We can rely on the same approach for NVM device however we cannot use user space process to act as memory host in this case. As a result we propose to use an alternative approach: we can rely on a dedicated module managing the mapping of memory segment to the NVM device. This module can register and expose segment to the other process via simple sysfs call.

IV. Kernel Implementation:

For transparent integration with existing applications we implemented a propose Linux Kernel Module, with four small changes to the Kernel itself: two hooks in the write-out sequence and two in the page fault sequence. Our goal was to create an RDMA-based alternative to existing disk-based swap storage, while also keeping existing swap functionalities intact.

We sought to integrate with the Memory Management Unit (MMU) in a way similar to the way disk-based swap integrates with it, and carry out the RDMA processes in a manner as close as possible to the processes which they replace. We relies on existing data structures, such as page table entries and swap entries.

The proposed approach reserves a single swap area entry for the purpose of memory aggregation. This swap entry is used to identify (flag) pages that are either remote or on NVM devices. When a memory segment is registered as sponsored, we set page table entries with this specific flag.
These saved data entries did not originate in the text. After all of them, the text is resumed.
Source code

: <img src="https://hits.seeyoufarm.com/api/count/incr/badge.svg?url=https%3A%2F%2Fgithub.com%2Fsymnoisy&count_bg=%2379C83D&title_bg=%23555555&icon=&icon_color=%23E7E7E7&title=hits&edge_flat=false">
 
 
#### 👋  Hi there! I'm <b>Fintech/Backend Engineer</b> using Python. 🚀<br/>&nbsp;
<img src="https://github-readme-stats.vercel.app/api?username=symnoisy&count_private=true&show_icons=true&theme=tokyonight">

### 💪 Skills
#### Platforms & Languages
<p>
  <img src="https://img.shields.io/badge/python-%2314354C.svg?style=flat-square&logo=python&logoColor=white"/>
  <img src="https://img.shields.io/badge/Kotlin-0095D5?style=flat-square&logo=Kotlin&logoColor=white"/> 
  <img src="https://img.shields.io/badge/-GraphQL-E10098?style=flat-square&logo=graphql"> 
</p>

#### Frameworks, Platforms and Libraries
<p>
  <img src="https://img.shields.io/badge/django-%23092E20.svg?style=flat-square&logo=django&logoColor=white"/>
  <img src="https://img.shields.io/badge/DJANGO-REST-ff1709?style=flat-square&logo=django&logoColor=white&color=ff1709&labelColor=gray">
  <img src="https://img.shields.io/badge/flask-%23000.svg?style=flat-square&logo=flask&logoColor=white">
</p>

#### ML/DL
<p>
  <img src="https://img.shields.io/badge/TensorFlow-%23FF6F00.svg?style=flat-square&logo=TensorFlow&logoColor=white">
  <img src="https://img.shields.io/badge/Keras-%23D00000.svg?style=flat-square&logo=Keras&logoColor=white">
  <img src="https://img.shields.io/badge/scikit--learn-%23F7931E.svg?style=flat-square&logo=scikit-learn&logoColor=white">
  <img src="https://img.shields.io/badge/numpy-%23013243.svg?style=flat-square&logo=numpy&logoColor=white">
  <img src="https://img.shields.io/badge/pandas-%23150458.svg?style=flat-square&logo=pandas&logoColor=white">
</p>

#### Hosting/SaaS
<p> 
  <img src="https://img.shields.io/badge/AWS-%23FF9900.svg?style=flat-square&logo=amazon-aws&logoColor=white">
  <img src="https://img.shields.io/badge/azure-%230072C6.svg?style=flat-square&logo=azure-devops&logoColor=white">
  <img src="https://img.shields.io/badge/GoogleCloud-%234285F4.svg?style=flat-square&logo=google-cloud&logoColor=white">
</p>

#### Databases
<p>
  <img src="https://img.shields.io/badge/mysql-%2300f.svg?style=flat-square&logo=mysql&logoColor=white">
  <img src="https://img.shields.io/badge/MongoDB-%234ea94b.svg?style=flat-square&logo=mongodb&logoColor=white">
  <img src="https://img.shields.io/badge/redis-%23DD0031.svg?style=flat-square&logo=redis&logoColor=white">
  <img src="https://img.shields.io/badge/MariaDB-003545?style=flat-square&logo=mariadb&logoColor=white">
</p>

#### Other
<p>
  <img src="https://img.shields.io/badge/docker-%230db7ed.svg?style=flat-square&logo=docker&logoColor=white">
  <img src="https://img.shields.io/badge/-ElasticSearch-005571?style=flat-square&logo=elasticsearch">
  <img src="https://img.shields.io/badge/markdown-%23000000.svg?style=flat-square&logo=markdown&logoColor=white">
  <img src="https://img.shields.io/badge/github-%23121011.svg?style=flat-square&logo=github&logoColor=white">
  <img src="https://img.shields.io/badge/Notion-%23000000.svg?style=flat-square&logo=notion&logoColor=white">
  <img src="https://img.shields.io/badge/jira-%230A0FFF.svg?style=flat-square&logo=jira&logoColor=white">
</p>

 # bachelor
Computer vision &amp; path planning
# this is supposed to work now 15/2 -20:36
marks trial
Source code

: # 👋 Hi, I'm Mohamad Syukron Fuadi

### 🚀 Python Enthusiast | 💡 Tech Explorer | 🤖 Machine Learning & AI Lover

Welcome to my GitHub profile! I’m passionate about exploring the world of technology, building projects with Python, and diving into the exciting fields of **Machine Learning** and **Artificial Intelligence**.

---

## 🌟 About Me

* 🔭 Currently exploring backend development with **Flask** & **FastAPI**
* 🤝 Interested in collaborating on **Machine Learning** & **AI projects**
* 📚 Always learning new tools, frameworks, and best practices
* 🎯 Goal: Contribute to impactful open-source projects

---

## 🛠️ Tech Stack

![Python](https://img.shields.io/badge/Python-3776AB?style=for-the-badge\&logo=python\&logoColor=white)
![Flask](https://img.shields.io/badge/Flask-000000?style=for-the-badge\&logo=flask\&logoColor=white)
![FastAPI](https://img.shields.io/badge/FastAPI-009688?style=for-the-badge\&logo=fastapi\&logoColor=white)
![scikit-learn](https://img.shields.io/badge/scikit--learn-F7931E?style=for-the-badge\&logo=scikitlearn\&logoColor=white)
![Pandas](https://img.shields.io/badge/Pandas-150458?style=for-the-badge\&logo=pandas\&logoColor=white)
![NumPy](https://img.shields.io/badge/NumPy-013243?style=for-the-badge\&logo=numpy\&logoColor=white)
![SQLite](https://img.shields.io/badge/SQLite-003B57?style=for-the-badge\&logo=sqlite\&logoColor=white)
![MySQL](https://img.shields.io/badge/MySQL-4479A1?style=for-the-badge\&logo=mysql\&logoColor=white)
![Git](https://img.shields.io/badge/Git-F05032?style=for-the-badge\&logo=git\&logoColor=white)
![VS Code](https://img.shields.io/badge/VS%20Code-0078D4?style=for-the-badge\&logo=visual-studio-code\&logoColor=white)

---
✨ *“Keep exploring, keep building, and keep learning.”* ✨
The swap entries contain information as to the host which sponsors that memory segment. Note: on a 64bit system the swap entry size allow us to scale to up to 2^32 different memory segments. Moreover each memory sponsor is identified by a single 128 bit ID and each cluster or group is also identified by a single 128 bit ID. This allows the system to scale within large cloud / datacentre environment.

This approach has the advantage to be non-intrusive and leverage existing kernel code however it require the pre population of all the PTE associated with the memory segment . We could use the creation of a special VMA however in order to be the less intrusive possible we decided against but we might reconsider this possibility based on feedback.
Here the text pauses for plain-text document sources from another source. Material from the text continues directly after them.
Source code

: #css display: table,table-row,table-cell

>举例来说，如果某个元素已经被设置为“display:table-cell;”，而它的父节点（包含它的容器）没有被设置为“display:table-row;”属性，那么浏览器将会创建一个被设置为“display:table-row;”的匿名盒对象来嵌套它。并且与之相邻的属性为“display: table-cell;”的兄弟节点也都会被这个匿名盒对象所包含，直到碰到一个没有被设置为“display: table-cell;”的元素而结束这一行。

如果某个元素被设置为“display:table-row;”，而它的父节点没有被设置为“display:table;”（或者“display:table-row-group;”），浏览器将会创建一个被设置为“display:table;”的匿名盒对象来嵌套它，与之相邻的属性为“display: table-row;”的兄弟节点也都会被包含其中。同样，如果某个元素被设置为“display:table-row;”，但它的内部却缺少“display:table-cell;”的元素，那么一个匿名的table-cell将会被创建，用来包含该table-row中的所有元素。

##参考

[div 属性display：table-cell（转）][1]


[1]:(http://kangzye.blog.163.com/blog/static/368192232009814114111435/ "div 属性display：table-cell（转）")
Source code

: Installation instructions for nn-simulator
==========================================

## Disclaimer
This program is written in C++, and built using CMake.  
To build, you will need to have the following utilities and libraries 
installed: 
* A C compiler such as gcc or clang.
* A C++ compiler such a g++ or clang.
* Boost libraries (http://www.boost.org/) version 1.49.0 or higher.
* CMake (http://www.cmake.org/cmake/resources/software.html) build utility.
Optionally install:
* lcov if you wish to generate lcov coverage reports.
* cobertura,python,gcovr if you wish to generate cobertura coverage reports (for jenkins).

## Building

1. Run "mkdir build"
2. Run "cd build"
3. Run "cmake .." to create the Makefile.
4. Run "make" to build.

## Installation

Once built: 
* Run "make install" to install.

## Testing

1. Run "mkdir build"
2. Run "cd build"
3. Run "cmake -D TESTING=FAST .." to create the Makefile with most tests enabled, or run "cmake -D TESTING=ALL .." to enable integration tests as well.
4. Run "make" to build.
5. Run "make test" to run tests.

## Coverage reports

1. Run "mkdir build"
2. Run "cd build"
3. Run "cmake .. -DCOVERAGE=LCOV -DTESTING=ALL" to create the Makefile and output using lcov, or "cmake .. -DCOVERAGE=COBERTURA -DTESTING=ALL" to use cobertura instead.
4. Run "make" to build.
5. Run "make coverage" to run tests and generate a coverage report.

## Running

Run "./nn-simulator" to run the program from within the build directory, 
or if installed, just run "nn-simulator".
When a fault occurs in an address, we recognizes its flagged swap entry, and is able to request the data from the sponsoring hosts to which the entry points. If a write-out later occurs (by example under memory pressure by C-group constraint), and page contents are transferred, the page table entry is re-set, pointing to the sponsor host. Moreover we distinguish between write and read fault as we allow different coherency model to be used for distributed shared memory application of the technology (shared nothing, write invalidate) .

The actual page transfer operation can be either done via DMA by the dedicate NVM module for the device or in the scale out scenario via a specifically designed RDMA engine which ensure zerocopy and low latency transfer kernel to kernel.

Hecatonchire Simplified Memory Management Architecture

This manner of integration with the MMU and existing data structures has several advantages. First of all, as mentioned, it is transparent to running applications/VMs, and non-disruptive for existing memory management. The only needed changes in applications are the system calls needed to register sponsored memory segments. In the common case when applications run on top of

a VM, the VM may transparently handle these system calls, leaving the application completely unchanged.

Furthermore, any optimizations imposed on page table entries are helpful too, and future compatibility with such enhancements is guaranteed. In addition, as we branches out only when specifically writing out a page or resolving a page fault, the underlying processes deciding which page to write-out, or faulting on an address are unchanged. These are highly optimized processes, and should not be affected by the existence of a remote memory cluster. A single exception to this design choice is the process of prefetching.

The prefetching is a surrogate for the native Kernel one, which exists within the page faults flows which are replaced by our execution flows. When sending a page request to a remote host, we uses the spare time spent in networking to issue further requests, prefetching related pages. These pages are later faulted in. The current prefetch method is rather naïve but provide good performance as we simply try to pre-fault a limited set of surrounding pages of the one being fetch.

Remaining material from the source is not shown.